The Social Web is changing the way people create and use information. Sites like Flickr, Del.icio.us, Digg, and others, enable users to publish and organize content and participate in communities. The information they create while interacting with content and other users is called social metadata. Tags, one example of social metadata, were introduced as a means for individuals to organize their content by assigning freely-chosen keywords to it. Some Social Web sites now also allow users to organize content hierarchically. The photosharing site Flickr, for example, allows users to group related photos in sets, and related sets in collections. Although social metadata lacks formal structure, it captures the collective knowledge of the community. Once extracted from the traces left by many users, such collective knowledge will add a rich semantic layer to the content of the Social Web. This project will develop a probabilistic framework to combine diverse types of social metadata to construct a common concept hierarchy. In addition, the methods developed by the project will use social relations, in the form of community participation, to discover community-specific vocabularies and concepts, and identify facets of multi-dimensional concepts.

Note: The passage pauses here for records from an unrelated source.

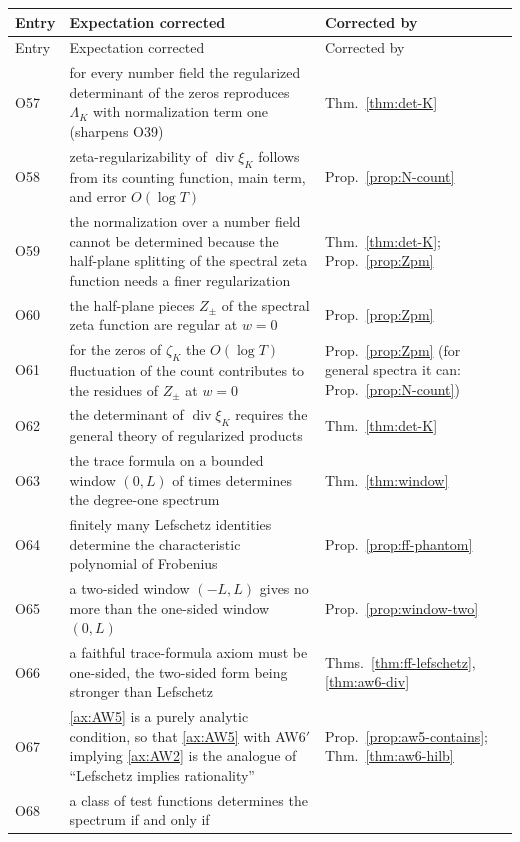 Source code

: \documentclass[11pt]{amsart}
\theoremstyle{plain}
\theoremstyle{definition}
\theoremstyle{remark}
\numberwithin{equation}{section}
\DeclareMathOperator{\divisor}{div}
\begin{document}
\begin{longtable}{@{}l>{\raggedright\arraybackslash}p{}
>{\raggedright\arraybackslash}p{}@{}}
\toprule
Entry & Expectation corrected & Corrected by\\
\midrule
\endfirsthead
\toprule
Entry & Expectation corrected & Corrected by\\
\midrule
\endhead
\bottomrule
\endfoot
O57 & for every number field the regularized determinant of the zeros
  reproduces $\Lambda_K$ with normalization term one (sharpens O39) &
  Thm.~\ref{thm:det-K}\\
O58 & zeta-regularizability of $\divisor\xi_K$ follows from its
  counting function, main term, and error $O(\log T)$ &
  Prop.~\ref{prop:N-count}\\
O59 & the normalization over a number field cannot be determined because
  the half-plane splitting of the spectral zeta function needs a finer
  regularization & Thm.~\ref{thm:det-K}; Prop.~\ref{prop:Zpm}\\
O60 & the half-plane pieces $Z_\pm$ of the spectral zeta function are
  regular at $w=0$ & Prop.~\ref{prop:Zpm}\\
O61 & for the zeros of $\zeta_K$ the $O(\log T)$ fluctuation of the count
  contributes to the residues of $Z_\pm$ at $w=0$ &
  Prop.~\ref{prop:Zpm} (for general spectra it can:
  Prop.~\ref{prop:N-count})\\
O62 & the determinant of $\divisor\xi_K$ requires the general theory of
  regularized products & Thm.~\ref{thm:det-K}\\
O63 & the trace formula on a bounded window $(0,L)$ of times determines
  the degree-one spectrum & Thm.~\ref{thm:window}\\
O64 & finitely many Lefschetz identities determine the characteristic
  polynomial of Frobenius & Prop.~\ref{prop:ff-phantom}\\
O65 & a two-sided window $(-L,L)$ gives no more than the one-sided
  window $(0,L)$ & Prop.~\ref{prop:window-two}\\
O66 & a faithful trace-formula axiom must be one-sided, the two-sided
  form being stronger than Lefschetz & Thms.~\ref{thm:ff-lefschetz},
  \ref{thm:aw6-div}\\
O67 & \ref{ax:AW5} is a purely analytic condition, so that
  \ref{ax:AW5} with AW6$'$ implying \ref{ax:AW2} is the analogue of
  ``Lefschetz implies rationality'' & Prop.~\ref{prop:aw5-contains};
  Thm.~\ref{thm:aw6-hilb}\\
O68 & a class of test functions determines the spectrum if and only if

\end{longtable}
\end{document}
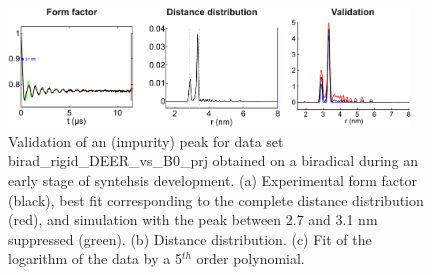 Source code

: \documentclass[11pt,a4paper]{article}
\begin{document}
\begin{figure}[ht]
 \vspace{10mm}
 	\begin{center}
		\includegraphics[width=0.95\textwidth]{figure15.pdf}
	\end{center}
	\caption{Validation of an (impurity) peak for data set {\ttfamily birad\_rigid\_DEER\_vs\_B0\_prj} obtained on a biradical during an early stage of syntehsis development.  (a) Experimental form factor (black), best fit corresponding to the complete distance distribution (red), and simulation with the peak between 2.7 and 3.1 nm suppressed (green). (b) Distance distribution. (c) Fit of the logarithm of the data by a 5$^{th}$ order polynomial.}
	\label{fig:15}
\end{figure}
\end{document}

In the future, Social Web sites and data management tools will allow users to express ever richer types of knowledge, including complex predicates and semantic relations. The ability to aggregate individually expressed knowledge into a unified whole will transform the way people use information. Global concept hierarchies, for instance, can help users visualize how their content relates to that of others and allow for more efficient browsing, search and discovery. By linking content to a common concept hierarchy, the methods developed by the project could also be used to integrate disparate data and align it across domains. The proposed work, therefore, addresses one of the more important emerging questions in AI, namely, how to harness the power of collective intelligence.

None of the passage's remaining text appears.